Saturday, October 3, 2009

My New Philosophy

The 1999 Broadway revival of Clark Gesner's You're a Good Man, Charlie Brown contained two additional songs by Andrew Lippa, one of which is My New Philosophy, sung to great effect by the amazing Kristin Chenoweth, in the character of Sally.


 It is great fun, and captures the spirit of an actively evolving sense of self. A personal philosophy becomes a lens for viewing the world, and a framework for thinking about and responding to events. Also, the true value of a philosophy is found less in the answers it provides than in the questions it asks. Sally's first "new philosophy" is "Why are you telling me?" I like it.

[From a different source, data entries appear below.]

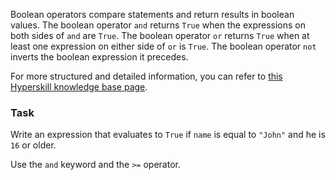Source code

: 

Boolean operators compare statements and return results in boolean values. The boolean 
operator `and` returns `True` when the expressions on both sides of `and` are `True`.
The boolean operator `or` returns `True` when at least one expression on either side 
of `or` is `True`. The boolean operator `not` inverts the boolean expression it precedes.  
  
For more structured and detailed information, you can refer to [this Hyperskill knowledge base page](https://hyperskill.org/learn/step/6025).

### Task
Write an expression that evaluates to `True` if `name` is equal to `"John"` and
he is `16` or older.  

<div class='hint'>Use the <code>and</code> keyword and the <code>>=</code> operator.</div>
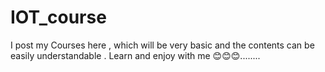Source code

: # IOT_course

I post my Courses here , 
which will be very basic and the contents can be easily understandable .
Learn and enjoy with me 😊😊😊........

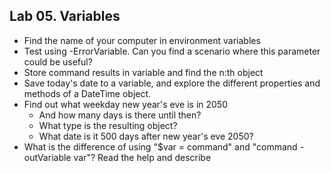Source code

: ## Lab 05. Variables

- Find the name of your computer in environment variables
- Test using -ErrorVariable. Can you find a scenario where this parameter could be useful?
- Store command results in variable and find the n:th object
- Save today's date to a variable, and explore the different properties and methods of a DateTime object.
- Find out what weekday new year's eve is in 2050
    - And how many days is there until then?
    - What type is the resulting object?
    - What date is it 500 days after new year's eve 2050?
- What is the difference of using "$var = command" and "command -outVariable var"? Read the help and describe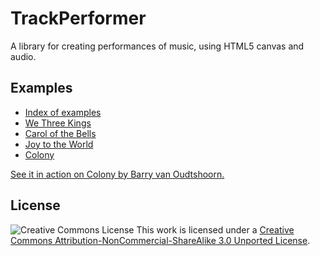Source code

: # TrackPerformer

A library for creating performances of music, using HTML5 canvas and audio.

## Examples
- [Index of examples](http://barryvan.github.com/trackPerformer/)
- [We Three Kings](http://barryvan.github.com/trackPerformer/kings.html)
- [Carol of the Bells](http://barryvan.github.com/trackPerformer/bells.html)
- [Joy to the World](http://barryvan.github.com/trackPerformer/joy.html)
- [Colony](http://barryvan.github.com/trackPerformer/colony.html)

[See it in action on Colony by Barry van Oudtshoorn.](http://barryvan.github.com/trackPerformer/colony.html)

## License
![Creative Commons License](http://i.creativecommons.org/l/by-nc-sa/3.0/88x31.png)
This work is licensed under a [Creative Commons Attribution-NonCommercial-ShareAlike 3.0 Unported License](http://creativecommons.org/licenses/by-nc-sa/3.0/).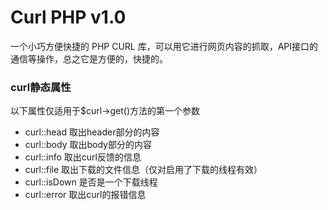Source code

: # Curl PHP v1.0
一个小巧方便快捷的 PHP CURL 库，可以用它进行网页内容的抓取，API接口的通信等操作，总之它是方便的，快捷的。

### curl静态属性
以下属性仅适用于$curl->get()方法的第一个参数
- curl::head  取出header部分的内容
- curl::body  取出body部分的内容
- curl::info  取出curl反馈的信息
- curl::file  取出下载的文件信息（仅对启用了下载的线程有效）
- curl::isDown  是否是一个下载线程
- curl::error   取出curl的报错信息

In the spirit of Sally, I've decided that my new philosophy is "Compared to what?" It is a question that is asked far too infrequently. We are faced constantly with assertions by family, friends, neighbors, pundits, politicians, etc. that X is good or Y is bad, or you should do A and shouldn't do B, and so forth. To all of these I reply, "Compared to what?" The proposed new federal controls over health care are good? Compared to what? It is bad to allow large financial institutions to collapse from their mistakes? Compared to what? Surgery is the best treatment for your cancer? Compared to what? I am sure that Winston Churchill felt the "Compared to what?" philosophy in his bones when he famously said, "Democracy is the worst form of government, except for all those other forms that have been tried from time to time." (House of Commons speech, Nov 11, 1947). Once the "compared to what?" philosophy becomes yours, you become empowered to make better choices in life.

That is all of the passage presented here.